CONCEPT Cited by 1 source
Schema revert¶
Definition¶
Schema revert is the operational primitive of undoing a deployed schema change while preserving the application-level writes that landed after the change was deployed. It is structurally distinct from naive "run the reverse DDL" — the reverse DDL trivially restores the old schema but may destroy the post-deploy writes (e.g. dropping a new column loses every value written to it since the deploy). Schema revert retains both the pre-deploy schema and the post-deploy writes by coordinating the revert at the ghost table altitude rather than the SQL altitude.
On PlanetScale, schema revert works by keeping the former production table as a ghost for a configurable window after the deploy, with inverse replication syncing post-deploy writes back into it. When the operator hits revert, the system "flips the statuses of the two tables, making the old production table active again, but it will contain the writes since the merge" (Morrison II, 2024). This is the canonical [[patterns/ instant-schema-revert-via-inverse-replication| instant-schema-revert-via-inverse-replication]] pattern.

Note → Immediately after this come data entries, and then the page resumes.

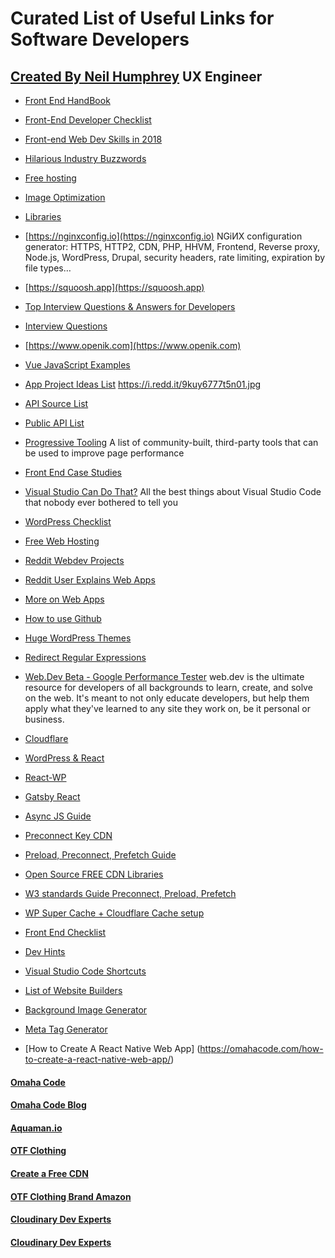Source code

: # Curated List of Useful Links for Software Developers
## [Created By Neil Humphrey](https://neil.uxengineer.dev/) UX Engineer

* [Front End HandBook](https://frontendmasters.com/books/front-end-handbook/2018/2018.html)

* [Front-End Developer Checklist](https://www.dropbox.com/s/8h9lo8ee65oo9y1/front-end-performance-checklist-2018.pdf?dl=0)

* [Front-end Web Dev Skills in 2018](https://omahacode.com/front-end-web-developer-job-titles-in-2018/)

* [Hilarious Industry Buzzwords](https://www.reddit.com/r/webdev/comments/9xi875/which_industry_buzzwords_rustle_your_jimmies_the/)

* [Free hosting](https://www.netlify.com)

* [Image Optimization](https://imageoptim.com/mac)

* [Libraries](https://evilmartians.com/chronicles/five-years-of-postcss-state-of-the-union)

* [https://nginxconfig.io](https://nginxconfig.io)
NGiИX configuration generator: HTTPS, HTTP2, CDN, PHP, HHVM, Frontend, Reverse proxy, Node.js, WordPress, Drupal, security headers, rate limiting, expiration by file types…

* [https://squoosh.app](https://squoosh.app)

* [Top Interview Questions & Answers for Developers](https://30secondsofinterviews.org)

* [Interview Questions](https://github.com/h5bp/Front-end-Developer-Interview-Questions/blob/master/README.md)

* [https://www.openik.com](https://www.openik.com)

* [Vue JavaScript Examples](https://vuejsexamples.com)

* [App Project Ideas List](https://medium.freecodecamp.org/summer-is-over-you-should-be-coding-heres-yet-another-list-of-exciting-ideas-to-build-a95d7704d36d)
https://i.redd.it/9kuy6777t5n01.jpg

* [API Source List](https://apilist.fun)

* [Public API List](https://github.com/toddmotto/public-apis/blob/master/README.md)

* [Progressive Tooling](https://progressivetooling.com)
A list of community-built, third-party tools that can be used to improve page performance

* [Front End Case Studies](https://github.com/andrew--r/frontend-case-studies/blob/master/readme.md#linkedin)

* [Visual Studio Can Do That?](https://vscodecandothat.com)
All the best things about Visual Studio Code that nobody ever bothered to tell you

* [WordPress Checklist](https://github.com/huyingjie/Checklist-Checklist/blob/master/README.md#WordPress)

* [Free Web Hosting](https://hostdrop.eu)

* [Reddit Webdev Projects](https://www.reddit.com/r/webdev/comments/5rwkm2/a_list_of_project_ideas_as_provided_by_rwebdev/)

* [Reddit User Explains Web Apps](https://www.reddit.com/r/webdev/comments/7q7950/i_want_to_learn_how_to_make_a_web_app_where_do_i/)

* [More on Web Apps](https://www.reddit.com/r/learnprogramming/comments/9oi58e/what_are_all_the_common_pieces_of_a_web_app_that/)

* [How to use Github](https://www.reddit.com/r/webdev/comments/9gt11s/im_trying_to_use_a_github_project_but_i_dont_know/)

* [Huge WordPress Themes](https://themes.gohugo.io/)

* [Redirect Regular Expressions](https://redirection.me/support/redirect-regular-expressions/)

* [Web.Dev Beta - Google Performance Tester](https://web.dev/measure)
web.dev is the ultimate resource for developers of all backgrounds to learn, create, and solve on the web. It's meant to not only educate developers, but help them apply what they've learned to any site they work on, be it personal or business.

* [Cloudflare](https://www.cloudflare.com/)

* [WordPress & React](https://medium.freecodecamp.org/how-to-build-react-apps-on-top-of-the-wordpress-rest-api-bcc632808025)

* [React-WP](https://wp-and-react.com)

* [Gatsby React](https://medium.freecodecamp.org/how-i-made-my-portfolio-website-blazing-fast-with-gatsby-82ccddc2f671)

* [Async JS Guide](https://flaviocopes.com/javascript-async-defer/)

* [Preconnect Key CDN](https://www.keycdn.com/support/preconnect#primary)

* [Preload, Preconnect, Prefetch Guide](https://www.keycdn.com/blog/resource-hints)

* [Open Source FREE CDN Libraries](https://cdnjs.com/)

* [W3 standards Guide Preconnect, Preload, Prefetch](https://w3c.github.io/resource-hints/#resource-hints)

* [WP Super Cache + Cloudflare Cache setup](https://onlinemediamasters.com/wp-super-cache-settings/)

* [Front End Checklist](https://github.com/thedaviddias/Front-End-Checklist)

* [Dev Hints](https://devhints.io/)

* [Visual Studio Code Shortcuts](https://devhints.io/vscode)

* [List of Website Builders](https://saijogeorge.com/website-builders/)

* [Background Image Generator](https://coolbackgrounds.io/)

* [Meta Tag Generator](https://metatags.io/)

* [How to Create A React Native Web App] (https://omahacode.com/how-to-create-a-react-native-web-app/)

#### [Omaha Code](https://omahacode.com/)
#### [Omaha Code Blog](https://omahacode.com/omaha-code-blog/)
#### [Aquaman.io](https://aquaman.io/)
#### [OTF Clothing](https://otfclothing.com/)
#### [Create a Free CDN](https://omahacode.com/how-to-create-your-own-free-content-delivery-network-cdn/#How_to_setup_your_own_free_CDN)
#### [OTF Clothing Brand Amazon](https://www.chiraqdrill.com/otf-clothing-brand/)
#### [Cloudinary Dev Experts](https://omahacode.com/2019-developer-experts/)
#### [Cloudinary Dev Experts](https://omahacode.com/2019-developer-experts/)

Contrast with blue/green revert¶
Aurora blue/green has no equivalent: after switchover, the blue environment is stale (post-switchover writes landed on green). Reverting means accepting data loss or re-running a new blue/green deployment in reverse. The sibling post phrases this as a categorical design gap: "Amazon does not permit you to fail back in any way." (Morrison II, 2024.)
Seen in¶
- sources/2026-04-21-planetscale-planetscale-branching-vs-amazon-aurora-bluegreen-deployments — Brian Morrison II (PlanetScale, 2024-02-02). Canonical wiki framing of schema revert as the reversibility primitive missing from Aurora blue/green. Verbatim: "PlanetScale databases support a feature called Schema revert, which will undo the changes made to the schema while still keeping any writes that occurred since the deploy request was merged. As mentioned, we use a ghost table to apply changes and sync the data between the live and ghost tables. With the Schema revert feature enabled, we retain the former production table for a period of time but continue to sync changes into it. When you revert the changes, our system will simply flip the statuses of the two tables, making the old production table active again, but it will contain the writes since the merge."
Related¶
- patterns/instant-schema-revert-via-inverse-replication — canonical pattern page with full mechanism.
- concepts/ghost-table-migration — the substrate schema revert uses.
- concepts/deploy-request — the merge primitive schema revert undoes.
- concepts/blue-green-deployment — the alternative architecture lacking this primitive.